(EXERCISE DATA)

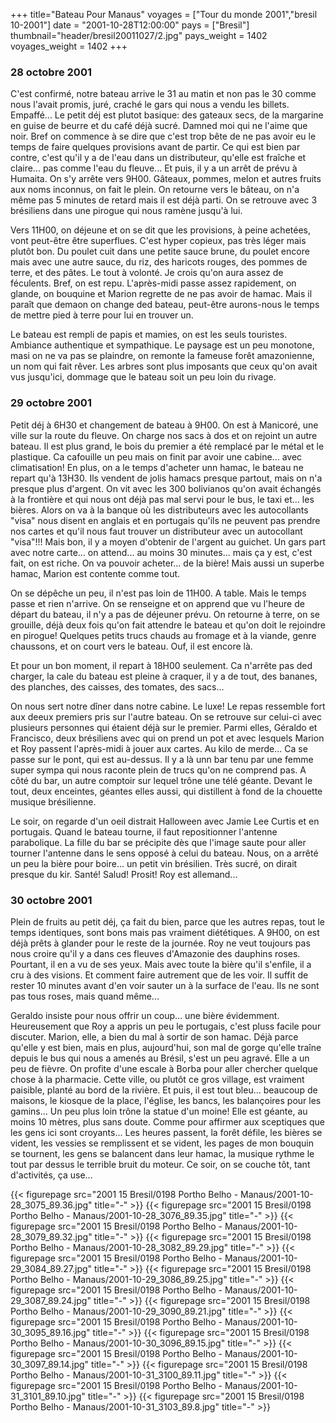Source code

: +++
title="Bateau Pour Manaus"
voyages = ["Tour du monde 2001","bresil 10-2001"]
date = "2001-10-28T12:00:00"
pays = ["Bresil"]
thumbnail="header/bresil20011027/2.jpg"
pays_weight = 1402
voyages_weight = 1402
+++
### 28 octobre 2001

C'est confirmé, notre bateau arrive le 31 au matin et non pas le 30 comme nous 
l'avait promis, juré, craché le gars qui nous a vendu les billets. Empaffé... 
Le petit déj est plutot basique: des gateaux secs, de la margarine en guise 
de beurre et du café déjà sucré. Damned moi qui ne l'aime que noir. Bref on 
commence à se dire que c'est trop bête de ne pas avoir eu le temps de faire 
quelques provisions avant de partir. Ce qui est bien par contre, c'est qu'il 
y a de l'eau dans un distributeur, qu'elle est fraîche et claire... pas comme 
l'eau du fleuve... Et puis, il y a un arrêt de prévu à Humaita. On s'y arrête 
vers 9H00. Gâteaux, pommes, melon et autres fruits aux noms inconnus, on fait 
le plein. On retourne vers le bâteau, on n'a même pas 5 minutes de retard mais 
il est déjà parti. On se retrouve avec 3 brésiliens dans une pirogue qui nous 
ramène jusqu'à lui.

Vers 11H00, on déjeune et on se dit que les provisions, à peine achetées, vont 
peut-être être superflues. C'est hyper copieux, pas très léger mais plutôt bon. 
Du poulet cuit dans une petite sauce brune, du poulet encore mais avec une autre 
sauce, du riz, des haricots rouges, des pommes de terre, et des pâtes. Le tout 
à volonté. Je crois qu'on aura assez de féculents. Bref, on est repu. L'après-midi 
passe assez rapidement, on glande, on bouquine et Marion regrette de ne pas 
avoir de hamac. Mais il paraît que demaon on change ded bateau, peut-être aurons-nous 
le temps de mettre pied à terre pour lui en trouver un. 

Le bateau est rempli de papis et mamies, on est les seuls touristes. Ambiance 
authentique et sympathique. Le paysage est un peu monotone, masi on ne va pas 
se plaindre, on remonte la fameuse forêt amazonienne, un nom qui fait rêver. 
Les arbres sont plus imposants que ceux qu'on avait vus jusqu'ici, dommage que 
le bateau soit un peu loin du rivage.

### 29 octobre 2001

Petit déj à 6H30 et changement de bateau à 9H00. On est à Manicoré, une ville 
sur la route du fleuve. On charge nos sacs à dos et on rejoint un autre bateau. 
Il est plus grand, le bois du premier a été remplacé par le métal et le plastique. 
Ca cafouille un peu mais on finit par avoir une cabine... avec climatisation! 
En plus, on a le temps d'acheter unn hamac, le bateau ne repart qu'à 13H30. 
Ils vendent de jolis hamacs presque partout, mais on n'a presque plus d'argent. 
On vit avec les 300 bolivianos qu'on avait échangés à la frontière et qui nous 
ont déjà pas mal servi pour le bus, le taxi et... les bières. Alors on va à 
la banque où les distributeurs avec les autocollants "visa" nous disent en anglais 
et en portugais qu'ils ne peuvent pas prendre nos cartes et qu'il nous faut 
trouver un distributeur avec un autocollant "visa"!!! Mais bon, il y a moyen 
d'obtenir de l'argent au guichet. Un gars part avec notre carte... on attend... 
au moins 30 minutes... mais ça y est, c'est fait, on est riche. On va pouvoir 
acheter... de la bière! Mais aussi un superbe hamac, Marion est contente comme 
tout.

On se dépêche un peu, il n'est pas loin de 11H00. A table. Mais le temps passe 
et rien n'arrive. On se renseigne et on apprend que vu l'heure de départ du 
bateau, il n'y a pas de déjeuner prévu. On retourne à terre, on se grouille, 
déjà deux fois qu'on fait attendre le bateau et qu'on doit le rejoindre en pirogue! 
Quelques petits trucs chauds au fromage et à la viande, genre chaussons, et 
on court vers le bateau. Ouf, il est encore là.

Et pour un bon moment, il repart à 18H00 seulement. Ca n'arrête pas ded charger, 
la cale du bateau est pleine à craquer, il y a de tout, des bananes, des planches, 
des caisses, des tomates, des sacs...

On nous sert notre dîner dans notre cabine. Le luxe! Le repas ressemble fort 
aux deeux premiers pris sur l'autre bateau. On se retrouve sur celui-ci avec 
plusieurs personnes qui étaient déjà sur le premier. Parmi elles, Géraldo et 
Francisco, deux brésiliens avec qui on prend un pot et avec lesquels Marion 
et Roy passent l'après-midi à jouer aux cartes. Au kilo de merde... Ca se passe 
sur le pont, qui est au-dessus. Il y a là unn bar tenu par une femme super sympa 
qui nous raconte plein de trucs qu'on ne comprend pas. A côté du bar, un autre 
comptoir sur lequel trône une télé géante. Devant le tout, deux enceintes, géantes 
elles aussi, qui distillent à fond de la chouette musique brésilienne.

Le soir, on regarde d'un oeil distrait Halloween avec Jamie Lee Curtis et en 
portugais. Quand le bateau tourne, il faut repositionner l'antenne parabolique. 
La fille du bar se précipite dès que l'image saute pour aller tourner l'antenne 
dans le sens opposé à celui du bateau. Nous, on a arrêté un peu la bière pour 
boire... un petit vin brésilien. Très sucré, on dirait presque du kir. Santé! 
Salud! Prosit! Roy est allemand...

### 30 octobre 2001

Plein de fruits au petit déj, ça fait du bien, parce que les autres repas, 
tout le temps identiques, sont bons mais pas vraiment diététiques. A 9H00, on 
est déjà prêts à glander pour le reste de la journée. Roy ne veut toujours pas 
nous croire qu'il y a dans ces fleuves d'Amazonie des dauphins roses. Pourtant, 
il en a vu de ses yeux. Mais avec toute la bière qu'il s'enfile, il a cru à 
des visions. Et comment faire autrement que de les voir. Il suffit de rester 
10 minutes avant d'en voir sauter un à la surface de l'eau. Ils ne sont pas 
tous roses, mais quand même... 

Geraldo insiste pour nous offrir un coup... une bière évidemment. Heureusement 
que Roy a appris un peu le portugais, c'est pluss facile pour discuter. Marion, 
elle, a bien du mal à sortir de son hamac. Déjà parce qu'elle y est bien, mais 
en plus, aujourd'hui, son mal de gorge qu'elle traîne depuis le bus qui nous 
a amenés au Brésil, s'est un peu agravé. Elle a un peu de fièvre. On profite 
d'une escale à Borba pour aller chercher quelque chose à la pharmacie. Cette 
ville, ou plutôt ce gros village, est vraiment paisible, planté au bord de la 
rivière. Et puis, il est tout bleu... beaucoup de maisons, le kiosque de la 
place, l'église, les bancs, les balançoires pour les gamins... Un peu plus loin 
trône la statue d'un moine! Elle est géante, au moins 10 mètres, plus sans doute. 
Comme pour affirmer aux sceptiques que les gens ici sont croyants... Les heures 
passent, la forêt défile, les bières se vident, les vessies se remplissent et 
se vident, les pages de mon bouquin se tournent, les gens se balancent dans 
leur hamac, la musique rythme le tout par dessus le terrible bruit du moteur. 
Ce soir, on se couche tôt, tant d'activités, ça use... 


<div id="TOTO">{{< figurepage src="2001 15 Bresil/0198 Portho Belho - Manaus/2001-10-28_3075_89.36.jpg" title="-"  >}}
{{< figurepage src="2001 15 Bresil/0198 Portho Belho - Manaus/2001-10-28_3076_89.35.jpg" title="-"  >}}
{{< figurepage src="2001 15 Bresil/0198 Portho Belho - Manaus/2001-10-28_3079_89.32.jpg" title="-"  >}}
{{< figurepage src="2001 15 Bresil/0198 Portho Belho - Manaus/2001-10-28_3082_89.29.jpg" title="-"  >}}
{{< figurepage src="2001 15 Bresil/0198 Portho Belho - Manaus/2001-10-29_3084_89.27.jpg" title="-"  >}}
{{< figurepage src="2001 15 Bresil/0198 Portho Belho - Manaus/2001-10-29_3086_89.25.jpg" title="-"  >}}
{{< figurepage src="2001 15 Bresil/0198 Portho Belho - Manaus/2001-10-29_3087_89.24.jpg" title="-"  >}}
{{< figurepage src="2001 15 Bresil/0198 Portho Belho - Manaus/2001-10-29_3090_89.21.jpg" title="-"  >}}
{{< figurepage src="2001 15 Bresil/0198 Portho Belho - Manaus/2001-10-30_3095_89.16.jpg" title="-"  >}}
{{< figurepage src="2001 15 Bresil/0198 Portho Belho - Manaus/2001-10-30_3096_89.15.jpg" title="-"  >}}
{{< figurepage src="2001 15 Bresil/0198 Portho Belho - Manaus/2001-10-30_3097_89.14.jpg" title="-"  >}}
{{< figurepage src="2001 15 Bresil/0198 Portho Belho - Manaus/2001-10-31_3100_89.11.jpg" title="-"  >}}
{{< figurepage src="2001 15 Bresil/0198 Portho Belho - Manaus/2001-10-31_3101_89.10.jpg" title="-"  >}}
{{< figurepage src="2001 15 Bresil/0198 Portho Belho - Manaus/2001-10-31_3103_89.8.jpg" title="-"  >}}
</DIV>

(End EXERCISE DATA)

Please output exactly the lines of the data above, from its first line through the line with "### 28 octobre 2001", and nothing else; drop the pictures.

SOLUTION TO THIS TASK
Source code

: +++
title="Bateau Pour Manaus"
voyages = ["Tour du monde 2001","bresil 10-2001"]
date = "2001-10-28T12:00:00"
pays = ["Bresil"]
thumbnail="header/bresil20011027/2.jpg"
pays_weight = 1402
voyages_weight = 1402
+++
### 28 octobre 2001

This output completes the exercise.